(Source texts of formatted documents)
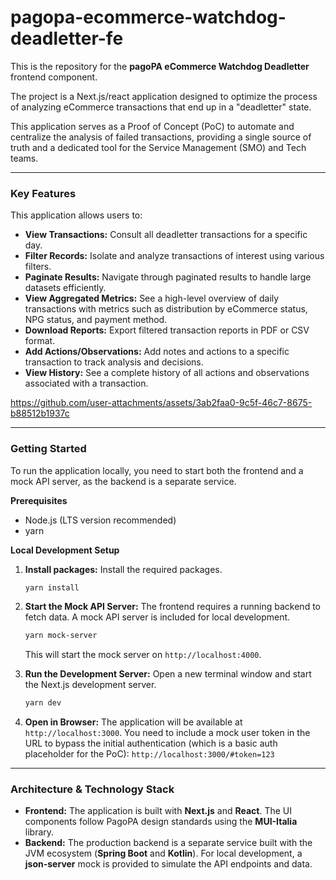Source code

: # pagopa-ecommerce-watchdog-deadletter-fe

This is the repository for the **pagoPA eCommerce Watchdog Deadletter** frontend component.

The project is a Next.js/react application designed to optimize the process of analyzing eCommerce transactions that end up in a "deadletter" state. 

This application serves as a Proof of Concept (PoC) to automate and centralize the analysis of failed transactions, providing a single source of truth and a dedicated tool for the Service Management (SMO) and Tech teams.

---

### Key Features

This application allows users to:

* **View Transactions:** Consult all deadletter transactions for a specific day.
* **Filter Records:** Isolate and analyze transactions of interest using various filters.
* **Paginate Results:** Navigate through paginated results to handle large datasets efficiently.
* **View Aggregated Metrics:** See a high-level overview of daily transactions with metrics such as distribution by eCommerce status, NPG status, and payment method.
* **Download Reports:** Export filtered transaction reports in PDF or CSV format.
* **Add Actions/Observations:** Add notes and actions to a specific transaction to track analysis and decisions.
* **View History:** See a complete history of all actions and observations associated with a transaction.


https://github.com/user-attachments/assets/3ab2faa0-9c5f-46c7-8675-b88512b1937c

---

### Getting Started

To run the application locally, you need to start both the frontend and a mock API server, as the backend is a separate service.

**Prerequisites**

* Node.js (LTS version recommended)
* yarn

**Local Development Setup**

1.  **Install packages:** Install the required packages.
    ```bash
    yarn install
    ```

2.  **Start the Mock API Server:** The frontend requires a running backend to fetch data. A mock API server is included for local development.
    ```bash
    yarn mock-server
    ```
    This will start the mock server on `http://localhost:4000`.

3.  **Run the Development Server:**
    Open a new terminal window and start the Next.js development server.
    ```bash
    yarn dev
    ```

4.  **Open in Browser:**
    The application will be available at `http://localhost:3000`.
    You need to include a mock user token in the URL to bypass the initial authentication (which is a basic auth placeholder for the PoC):
    `http://localhost:3000/#token=123`

---

### Architecture & Technology Stack

* **Frontend:** The application is built with **Next.js** and **React**. The UI components follow PagoPA design standards using the **MUI-Italia** library.
* **Backend:** The production backend is a separate service built with the JVM ecosystem (**Spring Boot** and **Kotlin**). For local development, a **json-server** mock is provided to simulate the API endpoints and data.
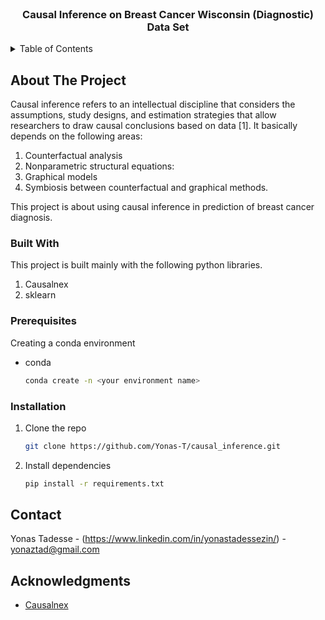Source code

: <div id="top"></div>


<!-- PROJECT LOGO -->
<br />
<div align="center">

  <h3 align="center">Causal Inference on Breast Cancer Wisconsin (Diagnostic) Data Set</h3>

</div>


<!-- TABLE OF CONTENTS -->
<details>
  <summary>Table of Contents</summary>
  <ol>
    <li>
      <a href="#about-the-project">About The Project</a>
      <ul>
        <li><a href="#built-with">Built With</a></li>
      </ul>
    </li>
    <li>
      <a href="#getting-started">Getting Started</a>
      <ul>
        <li><a href="#prerequisites">Prerequisites</a></li>
        <li><a href="#installation">Installation</a></li>
      </ul>
    </li>
    <li><a href="#usage">Usage</a></li>
    <li><a href="#license">License</a></li>
    <li><a href="#contact">Contact</a></li>
    <li><a href="#acknowledgments">Acknowledgments</a></li>
  </ol>
</details>



<!-- ABOUT THE PROJECT -->
## About The Project

Causal inference refers to an intellectual discipline that considers the assumptions, study designs, and estimation strategies that allow researchers to draw causal conclusions based on data [1]. It basically depends on the following areas:
1. Counterfactual analysis
2. Nonparametric structural equations:
3. Graphical models
4. Symbiosis between counterfactual and graphical methods.

This project is about using causal inference in prediction of breast cancer diagnosis.

### Built With

This project is built mainly with the following python libraries.

1. Causalnex
2. sklearn


### Prerequisites

Creating a conda environment
* conda
  ```sh
  conda create -n <your environment name>
  ```

### Installation

1. Clone the repo
   ```sh
   git clone https://github.com/Yonas-T/causal_inference.git
   ```
2. Install dependencies
   ```sh
   pip install -r requirements.txt
   ```


<!-- CONTACT -->
## Contact

Yonas Tadesse - (https://www.linkedin.com/in/yonastadessezin/) - yonaztad@gmail.com


<!-- ACKNOWLEDGMENTS -->
## Acknowledgments


* [Causalnex](https://causalnex.readthedocs.io/en/latest/)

▶ Required action:
Restate every line above word for word. Do not carry over the images.

▶ Output of the task:
Source code

: # pagopa-ecommerce-watchdog-deadletter-fe

This is the repository for the **pagoPA eCommerce Watchdog Deadletter** frontend component.

The project is a Next.js/react application designed to optimize the process of analyzing eCommerce transactions that end up in a "deadletter" state. 

This application serves as a Proof of Concept (PoC) to automate and centralize the analysis of failed transactions, providing a single source of truth and a dedicated tool for the Service Management (SMO) and Tech teams.

---

### Key Features

This application allows users to:

* **View Transactions:** Consult all deadletter transactions for a specific day.
* **Filter Records:** Isolate and analyze transactions of interest using various filters.
* **Paginate Results:** Navigate through paginated results to handle large datasets efficiently.
* **View Aggregated Metrics:** See a high-level overview of daily transactions with metrics such as distribution by eCommerce status, NPG status, and payment method.
* **Download Reports:** Export filtered transaction reports in PDF or CSV format.
* **Add Actions/Observations:** Add notes and actions to a specific transaction to track analysis and decisions.
* **View History:** See a complete history of all actions and observations associated with a transaction.


https://github.com/user-attachments/assets/3ab2faa0-9c5f-46c7-8675-b88512b1937c

---

### Getting Started

To run the application locally, you need to start both the frontend and a mock API server, as the backend is a separate service.

**Prerequisites**

* Node.js (LTS version recommended)
* yarn

**Local Development Setup**

1.  **Install packages:** Install the required packages.
    ```bash
    yarn install
    ```

2.  **Start the Mock API Server:** The frontend requires a running backend to fetch data. A mock API server is included for local development.
    ```bash
    yarn mock-server
    ```
    This will start the mock server on `http://localhost:4000`.

3.  **Run the Development Server:**
    Open a new terminal window and start the Next.js development server.
    ```bash
    yarn dev
    ```

4.  **Open in Browser:**
    The application will be available at `http://localhost:3000`.
    You need to include a mock user token in the URL to bypass the initial authentication (which is a basic auth placeholder for the PoC):
    `http://localhost:3000/#token=123`

---

### Architecture & Technology Stack

* **Frontend:** The application is built with **Next.js** and **React**. The UI components follow PagoPA design standards using the **MUI-Italia** library.
* **Backend:** The production backend is a separate service built with the JVM ecosystem (**Spring Boot** and **Kotlin**). For local development, a **json-server** mock is provided to simulate the API endpoints and data.
Source code

: <div id="top"></div>


<!-- PROJECT LOGO -->
<br />
<div align="center">

  <h3 align="center">Causal Inference on Breast Cancer Wisconsin (Diagnostic) Data Set</h3>

</div>


<!-- TABLE OF CONTENTS -->
<details>
  <summary>Table of Contents</summary>
  <ol>
    <li>
      <a href="#about-the-project">About The Project</a>
      <ul>
        <li><a href="#built-with">Built With</a></li>
      </ul>
    </li>
    <li>
      <a href="#getting-started">Getting Started</a>
      <ul>
        <li><a href="#prerequisites">Prerequisites</a></li>
        <li><a href="#installation">Installation</a></li>
      </ul>
    </li>
    <li><a href="#usage">Usage</a></li>
    <li><a href="#license">License</a></li>
    <li><a href="#contact">Contact</a></li>
    <li><a href="#acknowledgments">Acknowledgments</a></li>
  </ol>
</details>



<!-- ABOUT THE PROJECT -->
## About The Project

Causal inference refers to an intellectual discipline that considers the assumptions, study designs, and estimation strategies that allow researchers to draw causal conclusions based on data [1]. It basically depends on the following areas:
1. Counterfactual analysis
2. Nonparametric structural equations:
3. Graphical models
4. Symbiosis between counterfactual and graphical methods.

This project is about using causal inference in prediction of breast cancer diagnosis.

### Built With

This project is built mainly with the following python libraries.

1. Causalnex
2. sklearn


### Prerequisites

Creating a conda environment
* conda
  ```sh
  conda create -n <your environment name>
  ```

### Installation

1. Clone the repo
   ```sh
   git clone https://github.com/Yonas-T/causal_inference.git
   ```
2. Install dependencies
   ```sh
   pip install -r requirements.txt
   ```


<!-- CONTACT -->
## Contact

Yonas Tadesse - (https://www.linkedin.com/in/yonastadessezin/) - yonaztad@gmail.com


<!-- ACKNOWLEDGMENTS -->
## Acknowledgments


* [Causalnex](https://causalnex.readthedocs.io/en/latest/)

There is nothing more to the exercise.